At a conference in Lima, Peru, over 20 higher education institutions proposed strategies to address artistic creation from the academy setting
Do creative creations -such as visual art, music and plays- meet the parameters to be classified as research? The question corresponds to one of the major dilemmas addressed by the annual meeting of vice-rectors of universities in Latin America, the Caribbean and Europe, which took place in Lima, Peru.
“The results of this meeting were to reaffirm the commitment that each of our universities has with collaborative networking (…), but also to incorporate another component, which in general the vice-rectors’ offices for research had not seen, which has to do with artistic creation; how to contribute to this empowering our institutions and how to generate articulations and synergy between the universities of the different countries,” said Alejandra Silva, director of the University Policy and Management Program of the Inter-University Development Center (CINDA, in Spanish), which organized the event.
The creative work -as recognized by the participants from 24 campuses- promotes the diversity of forms of research and cooperation between the sciences, arts and humanities.
“The main dilemma is how to value the creation of knowledge in the artistic and humanities fields, or how to establish an equivalence in the academic hierarchies when we are faced with a researcher in the natural sciences versus a creator in the artistic field,” said the Vice Rector for Research and Postgraduate Studies of the Universidad Católica del Maule, Hernán Maureira, after attending the conference, now in its twelfth year.
“It is a very relevant aspect -he said- because it summons us to recover what the university was in its origins and which it lost because of this vision of the prevailing model and of scientific productivity, which gives more importance to science in classical terms and to the laboratory.

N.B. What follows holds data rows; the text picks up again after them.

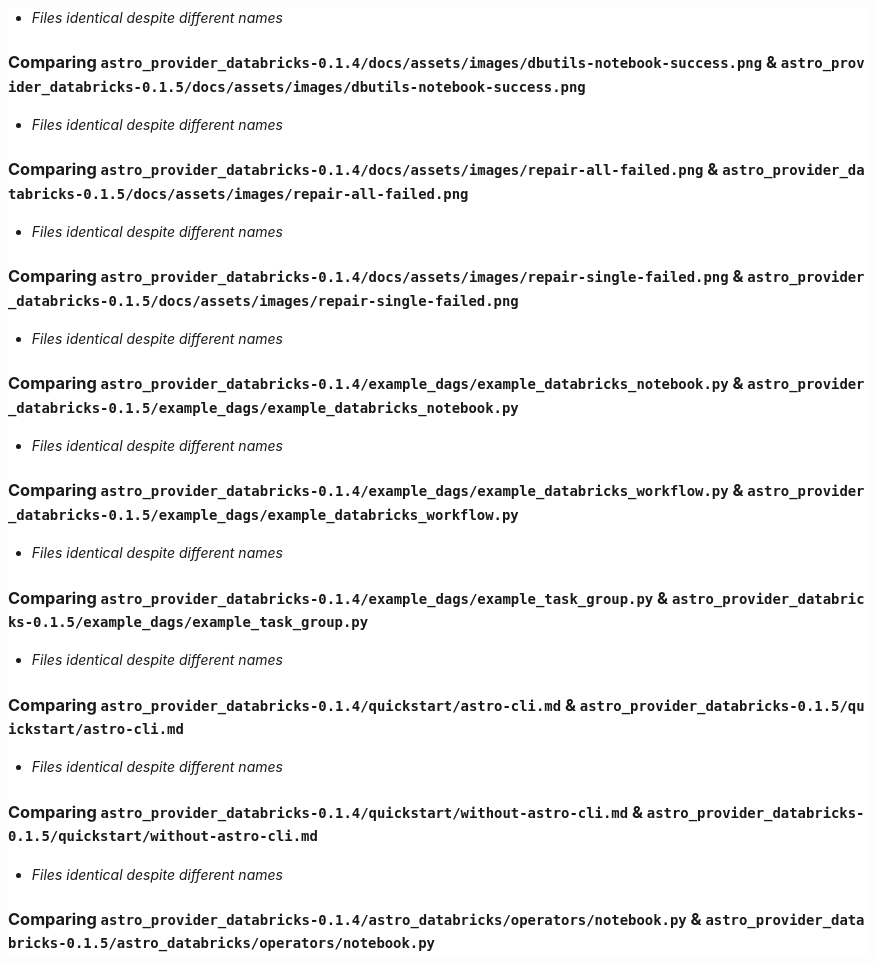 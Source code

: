  * *Files identical despite different names*

### Comparing `astro_provider_databricks-0.1.4/docs/assets/images/dbutils-notebook-success.png` & `astro_provider_databricks-0.1.5/docs/assets/images/dbutils-notebook-success.png`

 * *Files identical despite different names*

### Comparing `astro_provider_databricks-0.1.4/docs/assets/images/repair-all-failed.png` & `astro_provider_databricks-0.1.5/docs/assets/images/repair-all-failed.png`

 * *Files identical despite different names*

### Comparing `astro_provider_databricks-0.1.4/docs/assets/images/repair-single-failed.png` & `astro_provider_databricks-0.1.5/docs/assets/images/repair-single-failed.png`

 * *Files identical despite different names*

### Comparing `astro_provider_databricks-0.1.4/example_dags/example_databricks_notebook.py` & `astro_provider_databricks-0.1.5/example_dags/example_databricks_notebook.py`

 * *Files identical despite different names*

### Comparing `astro_provider_databricks-0.1.4/example_dags/example_databricks_workflow.py` & `astro_provider_databricks-0.1.5/example_dags/example_databricks_workflow.py`

 * *Files identical despite different names*

### Comparing `astro_provider_databricks-0.1.4/example_dags/example_task_group.py` & `astro_provider_databricks-0.1.5/example_dags/example_task_group.py`

 * *Files identical despite different names*

### Comparing `astro_provider_databricks-0.1.4/quickstart/astro-cli.md` & `astro_provider_databricks-0.1.5/quickstart/astro-cli.md`

 * *Files identical despite different names*

### Comparing `astro_provider_databricks-0.1.4/quickstart/without-astro-cli.md` & `astro_provider_databricks-0.1.5/quickstart/without-astro-cli.md`

 * *Files identical despite different names*

### Comparing `astro_provider_databricks-0.1.4/astro_databricks/operators/notebook.py` & `astro_provider_databricks-0.1.5/astro_databricks/operators/notebook.py`
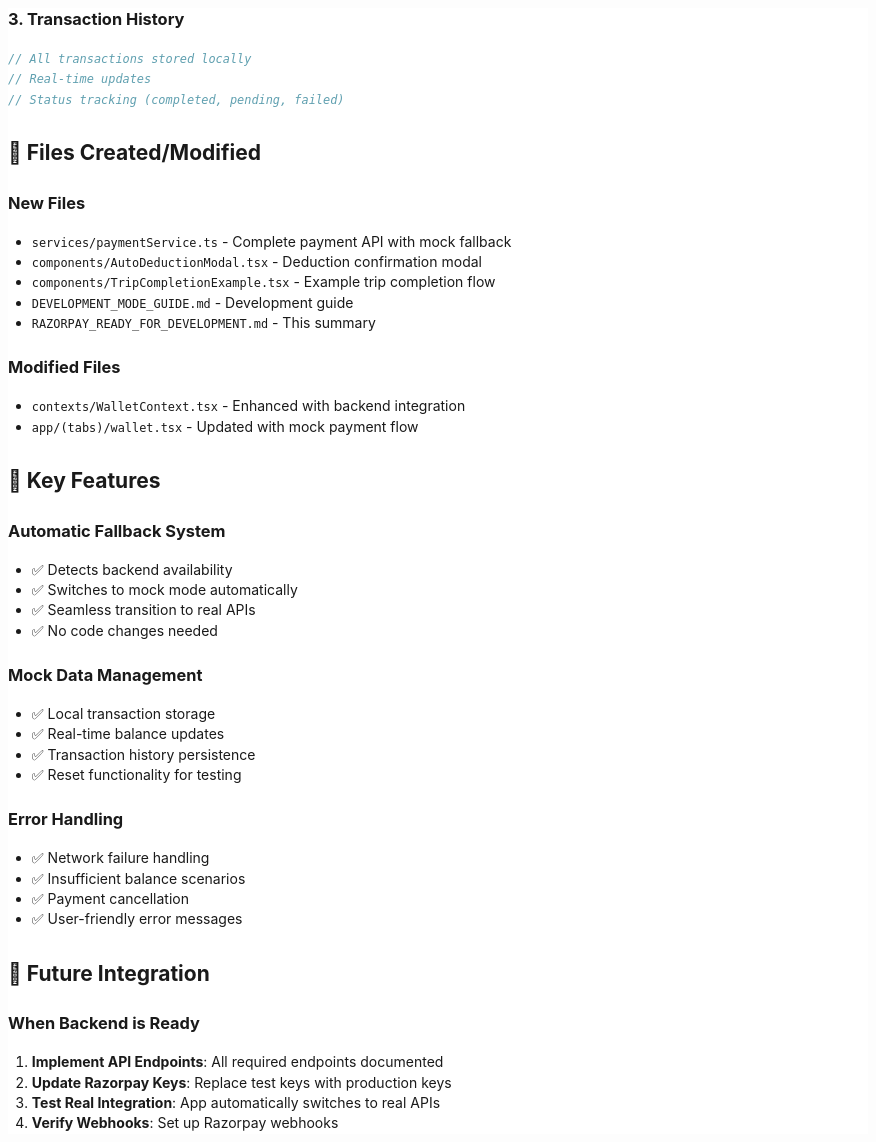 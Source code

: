 ### **3. Transaction History**
```typescript
// All transactions stored locally
// Real-time updates
// Status tracking (completed, pending, failed)
```

## 🔧 **Files Created/Modified**

### **New Files**
- `services/paymentService.ts` - Complete payment API with mock fallback
- `components/AutoDeductionModal.tsx` - Deduction confirmation modal
- `components/TripCompletionExample.tsx` - Example trip completion flow
- `DEVELOPMENT_MODE_GUIDE.md` - Development guide
- `RAZORPAY_READY_FOR_DEVELOPMENT.md` - This summary

### **Modified Files**
- `contexts/WalletContext.tsx` - Enhanced with backend integration
- `app/(tabs)/wallet.tsx` - Updated with mock payment flow

## 🎯 **Key Features**

### **Automatic Fallback System**
- ✅ Detects backend availability
- ✅ Switches to mock mode automatically
- ✅ Seamless transition to real APIs
- ✅ No code changes needed

### **Mock Data Management**
- ✅ Local transaction storage
- ✅ Real-time balance updates
- ✅ Transaction history persistence
- ✅ Reset functionality for testing

### **Error Handling**
- ✅ Network failure handling
- ✅ Insufficient balance scenarios
- ✅ Payment cancellation
- ✅ User-friendly error messages

## 🔄 **Future Integration**

### **When Backend is Ready**
1. **Implement API Endpoints**: All required endpoints documented
2. **Update Razorpay Keys**: Replace test keys with production keys
3. **Test Real Integration**: App automatically switches to real APIs
4. **Verify Webhooks**: Set up Razorpay webhooks
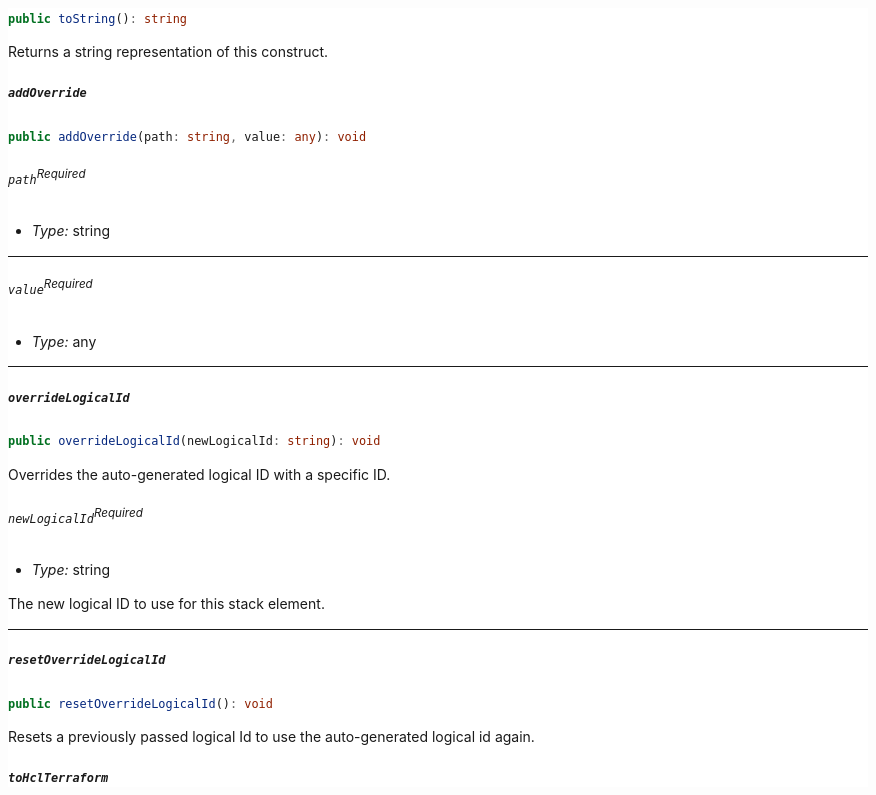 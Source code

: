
 ```typescript
public toString(): string
```

Returns a string representation of this construct.

##### `addOverride` <a name="addOverride" id="@cdktf/provider-mongodbatlas.teams.Teams.addOverride"></a>

```typescript
public addOverride(path: string, value: any): void
```

###### `path`<sup>Required</sup> <a name="path" id="@cdktf/provider-mongodbatlas.teams.Teams.addOverride.parameter.path"></a>

- *Type:* string

---

###### `value`<sup>Required</sup> <a name="value" id="@cdktf/provider-mongodbatlas.teams.Teams.addOverride.parameter.value"></a>

- *Type:* any

---

##### `overrideLogicalId` <a name="overrideLogicalId" id="@cdktf/provider-mongodbatlas.teams.Teams.overrideLogicalId"></a>

```typescript
public overrideLogicalId(newLogicalId: string): void
```

Overrides the auto-generated logical ID with a specific ID.

###### `newLogicalId`<sup>Required</sup> <a name="newLogicalId" id="@cdktf/provider-mongodbatlas.teams.Teams.overrideLogicalId.parameter.newLogicalId"></a>

- *Type:* string

The new logical ID to use for this stack element.

---

##### `resetOverrideLogicalId` <a name="resetOverrideLogicalId" id="@cdktf/provider-mongodbatlas.teams.Teams.resetOverrideLogicalId"></a>

```typescript
public resetOverrideLogicalId(): void
```

Resets a previously passed logical Id to use the auto-generated logical id again.

##### `toHclTerraform` <a name="toHclTerraform" id="@cdktf/provider-mongodbatlas.teams.Teams.toHclTerraform"></a>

In my case, more than the valuation or metrics for artistic creation, it transcends the fact of recovering those substantive functions of the university”.
Commitment to scientific integrity
Another focus of the meeting was integrity in research, and how “productivity practices have distorted the most genuine research and scientific function, such as paying for publications to achieve better indicators,” said Maureira.
Such manuscripts, which appear in predatory journals, also known as “fake journals”, do not go through basic editorial processes or quality procedures.
“It was agreed to advance in the construction of databases that report on predatory journals and other types of events that refer to the use of scientific productivity. Likewise, we agreed to generate training initiatives in integrity for new researchers and, finally, to call for a selection of good practices carried out by universities in this area,” Silva emphasized.